Proposed ANCHOR_IDLE additions (parallel set, not a replacement):
state_manager.py:
MODE_ANCHOR_IDLE = "anchor_idle" # new constant
main_loop.py (engine_state keys):
anchor_idle.since # ISO timestamp
anchor_idle.reason # reserved — always "anchor_saturation" today
main_loop.py (process cache):
self._anchor_idle_since_epoch: Optional[float]
self._anchor_idle_exit_stability_ticks: int # NEW — distinct from
# _anchor_recovery_stability_ticks
# which is FLAG-042 DEGRADED exit
Recommend a new stability counter, not repurposing
_anchor_recovery_stability_ticks. Even though the field retires
for anchor under the new model, a same-branch rename is mechanical
churn and loses the paper-trail of what the old counter was for. New
field, old field deleted in the same commit.
_current_truth_mode() extension. Option A: have it return one of
four values. Option B: add a parallel _current_anchor_idle()

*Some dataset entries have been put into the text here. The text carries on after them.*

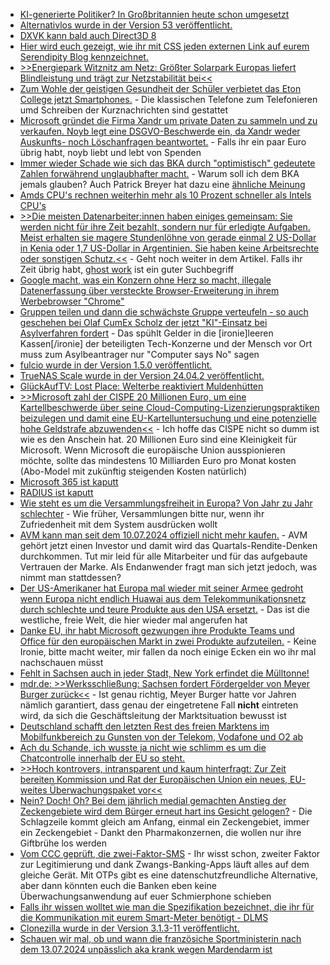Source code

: * [KI-generierte Politiker? In Großbritannien heute schon umgesetzt](https://blog.fefe.de/?ts=9875e253)
* [Alternativlos wurde in der Version 53 veröffentlicht.](https://blog.fefe.de/?ts=987408c3)
* [DXVK kann bald auch Direct3D 8](https://www.phoronix.com/news/Direct3D-8-D8VK-In-DXVK)
* [Hier wird euch gezeigt, wie ihr mit CSS jeden externen Link auf eurem Serendipity Blog kennzeichnet.](https://www.onli-blogging.de/2384/Externe-Links-mit-CSS-kennzeichnen.html)
* [>>Energiepark Witznitz am Netz: Größter Solarpark Europas liefert Blindleistung und trägt zur Netzstabilität bei<<](https://www.iwr.de/news/energiepark-witznitz-am-netz-groesster-solarpark-europas-liefert-blindleistung-und-traegt-zur-netzstabilitaet-bei-news38728)
* [Zum Wohle der geistigen Gesundheit der Schüler verbietet das Eton College jetzt Smartphones.](https://blog.fefe.de/?ts=98728298) - Die klassischen Telefone zum Telefonieren umd Schreiben der Kurznachrichten sind gestattet
* [Microsoft gründet die Firma Xandr um private Daten zu sammeln und zu verkaufen. Noyb legt eine DSGVO-Beschwerde ein, da Xandr weder Auskunfts- noch Löschanfragen beantwortet.](https://noyb.eu/de/microsofts-xandr-grants-gdpr-rights-rate-0) - Falls ihr ein paar Euro übrig habt, noyb liebt und lebt von Spenden
* [Immer wieder Schade wie sich das BKA durch "optimistisch" gedeutete Zahlen forwährend unglaubhafter macht.](https://netzpolitik.org/2024/sexualdelikte-zum-nachteil-von-minderjaehrigen-was-die-gestiegenen-fallzahlen-bedeuten/) - Warum soll ich dem BKA jemals glauben? Auch Patrick Breyer hat dazu eine [ähnliche Meinung](https://www.patrick-breyer.de/bka-hoechststand-an-falschverdaechtigungen-aufgrund-der-freiwilligen-chatkontrolle/)
* [Amds CPU's rechnen weiterhin mehr als 10 Prozent schneller als Intels CPU's](https://www.phoronix.com/review/amd-ryzen-intel-core-linux610/12)
* [>>Die meisten Datenarbeiter:innen haben einiges gemeinsam: Sie werden nicht für ihre Zeit bezahlt, sondern nur für erledigte Aufgaben. Meist erhalten sie magere Stundenlöhne von gerade einmal 2 US-Dollar in Kenia oder 1,7 US-Dollar in Argentinien. Sie haben keine Arbeitsrechte oder sonstigen Schutz.<<](https://netzpolitik.org/2024/data-workers-inquiry-die-versteckten-arbeitskraefte-hinter-der-ki-erzaehlen-ihre-geschichten/) - Geht noch weiter in dem Artikel. Falls ihr Zeit übrig habt, [ghost work](https://ghostwork.info/) ist ein guter Suchbegriff
* [Google macht, was ein Konzern ohne Herz so macht, illegale Datenerfassung über versteckte Browser-Erweiterung in ihrem Werbebrowser "Chrome"](https://blog.fefe.de/?ts=98736b6b)
* [Gruppen teilen und dann die schwächste Gruppe verteufeln - so auch geschehen bei Olaf CumEx Scholz der jetzt "KI"-Einsatz bei Asylverfahren fordert](https://blog.fefe.de/?ts=9873dd53) - Das spühlt Gelder in die [ironie]leeren Kassen[/ironie] der beteiligten Tech-Konzerne und der Mensch vor Ort muss zum Asylbeantrager nur "Computer says No" sagen
* [fulcio wurde in der Version 1.5.0 veröffentlicht.](https://github.com/sigstore/fulcio/releases/tag/v1.5.0)
* [TrueNAS Scale wurde in der Version 24.04.2 veröffentlicht.](https://github.com/truenas/documentation/releases/tag/TS24.04.02)
* [GlückAufTV: Lost Place: Welterbe reaktiviert Muldenhütten](https://www.youtube.com/watch?v=zxptQVgw6R0)
* [>>Microsoft zahl der CISPE 20 Millionen Euro, um eine Kartellbeschwerde über seine Cloud-Computing-Lizenzierungspraktiken beizulegen und damit eine EU-Kartelluntersuchung und eine potenzielle hohe Geldstrafe abzuwenden<<](https://www.borncity.com/blog/2024/07/11/hat-sich-das-europische-cloud-konsortium-cispe-von-microsoft-fr-20-millionen-euro-kaufen-lassen/) - Ich hoffe das CISPE nicht so dumm ist wie es den Anschein hat. 20 Millionen Euro sind eine Kleinigkeit für Microsoft. Wenn Microsoft die europäische Union ausspionieren möchte, sollte das mindestens 10 Milliarden Euro pro Monat kosten (Abo-Model mit zukünftig steigenden Kosten natürlich)
* [Microsoft 365 ist kaputt](https://www.bleepingcomputer.com/news/microsoft/microsoft-365-office-users-hit-by-wave-of-30088-27-update-errors/)
* [RADIUS ist kaputt](https://www.schneier.com/blog/archives/2024/07/radius-vulnerability.html)
* [Wie steht es um die Versammlungsfreiheit in Europa? Von Jahr zu Jahr schlechter](https://netzpolitik.org/2024/amnesty-report-versammlungsfreiheit-in-gefahr/) - Wie früher, Versammlungen bitte nur, wenn ihr Zufriedenheit mit dem System ausdrücken wollt
* [AVM kann man seit dem 10.07.2024 offiziell nicht mehr kaufen.](https://www.borncity.com/blog/2024/07/10/avm-wohl-an-einen-investor-verkauft/) - AVM gehört jetzt einen Investor und damit wird das Quartals-Rendite-Denken durchkommen. Tut mir leid für alle Mitarbeiter und für das aufgebaute Vertrauen der Marke. Als Endanwender fragt man sich jetzt jedoch, was nimmt man stattdessen?
* [Der US-Amerikaner hat Europa mal wieder mit seiner Armee gedroht wenn Europa nicht endlich Huawai aus dem Telekommunikationsnetz durch schlechte und teure Produkte aus den USA ersetzt.](https://blog.fefe.de/?ts=98711a60) - Das ist die westliche, freie Welt, die hier wieder mal angerufen hat
* [Danke EU, ihr habt Microsoft gezwungen ihre Produkte Teams und Office für den europäischen Markt in zwei Produkte aufzuteilen.](https://blog.fefe.de/?ts=987112b4) - Keine Ironie, bitte macht weiter, mir fallen da noch einige Ecken ein wo ihr mal nachschauen müsst
* [Fehlt in Sachsen auch in jeder Stadt, New York erfindet die Mülltonne!](https://blog.fefe.de/?ts=98717ad8)
* [mdr.de: >>Werksschließung: Sachsen fordert Fördergelder von Meyer Burger zurück<<](https://www.mdr.de/nachrichten/sachsen/chemnitz/freiberg/meyer-burger-solaranlagen-foerdermittel-100.html) - Ist genau richtig, Meyer Burger hatte vor Jahren nämlich garantiert, dass genau der eingetretene Fall **nicht** eintreten wird, da sich die Geschäftsleitung der Marktsituation bewusst ist
* [Deutschland schafft den letzten Rest des freien Marktens im Mobilfunkbereich zu Gunsten von der Telekom, Vodafone und O2 ab](https://netzpolitik.org/2024/diensteanbieterverpflichtung-die-mauer-in-meinem-netz/)
* [Ach du Schande, ich wusste ja nicht wie schlimm es um die Chatcontrolle innerhalb der EU so steht.](https://www.patrick-breyer.de/hilf-jetzt-mit-die-chatkontrolle-zu-stoppen/)
* [>>Hoch kontrovers, intransparent und kaum hinterfragt: Zur Zeit bereiten Kommission und Rat der Europäischen Union ein neues, EU-weites Überwachungspaket vor<<](https://www.patrick-breyer.de/eugoingdark-ueberwachungsplan-termine-agenda-hintergruende/)
* [Nein? Doch! Oh? Bei dem jährlich medial gemachten Anstieg der Zeckengebiete wird dem Bürger erneut hart ins Gesicht gelogen?](https://impfentscheidung.online/zecken-als-gesundheitsrisiko-welche-aussagekraft-haben-ausgewiesene-risikogebiete-wirklich/) - Die Schlagzeile kommt gleich am Anfang, einmal ein Zeckengebiet, immer ein Zeckengebiet - Dankt den Pharmakonzernen, die wollen nur ihre Giftbrühe los werden
* [Vom CCC geprüft, die zwei-Faktor-SMS](https://www.ccc.de/de/updates/2024/2fa-sms) - Ihr wisst schon, zweiter Faktor zur Legitimierung und dank Zwangs-Banking-Apps läuft alles auf dem gleiche Gerät. Mit OTPs gibt es eine datenschutzfreundliche Alternative, aber dann könnten euch die Banken eben keine Überwachungsanwendung auf euer Schmierphone schieben
* [Falls ihr wissen wolltet wie man die Spezifikation bezeichnet, die ihr für die Kommunikation mit eurem Smart-Meter benötigt - DLMS](https://blog.hqcodeshop.fi/archives/593-DLMS-Reading-data-from-an-utility-meter.html)
* [Clonezilla wurde in der Version 3.1.3-11 veröffentlicht.](https://sourceforge.net/p/clonezilla/news/2024/07/stable-clonezilla-live-313-11-released/)
* [Schauen wir mal, ob und wann die französiche Sportministerin nach dem 13.07.2024 unpässlich aka krank wegen Mardendarm ist](https://blog.fefe.de/?ts=986cb988)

predicate and leave truth_mode as the tri-state. Recommend A —
downstream consumers already key off the string from KEY_MODE, not
from Python enums, so MODE_ANCHOR_IDLE as a new return value is no
worse a surface area than adding a new helper that the same consumers
would still need to call. Audit below (Q4) identifies the two call
sites that matter.
No state_manager schema migration needed. engine_state is a key/value table (see D2 C1); new keys add without migration.
Q4 — Interaction with inventory_truth_gate + fix/startup-mode-reset¶
Truth gate today — _check_inventory_truth_gate, main_loop.py
~line 1027–1120. The block condition is:
if mode == MODE_DEGRADED or mode == MODE_HALT:
# block — refusal logged, intent dropped, rate-limited at 1:50
Extension for ANCHOR_IDLE: one-liner.
Refusal log message update: the current format string says
"inventory_truth_gate: mode={mode} ...". With MODE_ANCHOR_IDLE
flowing through, the log token auto-updates — operators see
mode=anchor_idle in the refusal log and the rate-limiter (1:50)
still applies. Recommend adjusting the WARNING-level message to
distinguish "safety block" (DEGRADED/HALT) from "regime pause"
(ANCHOR_IDLE) — a single dict-key branch, not a structural change.
Nice to have, not required for correctness.
No change to inventory_truth_checker. It doesn't inspect
KEY_MODE; it writes to inventory_truth_snapshots and returns a
status that the main loop routes. ANCHOR_IDLE is orthogonal.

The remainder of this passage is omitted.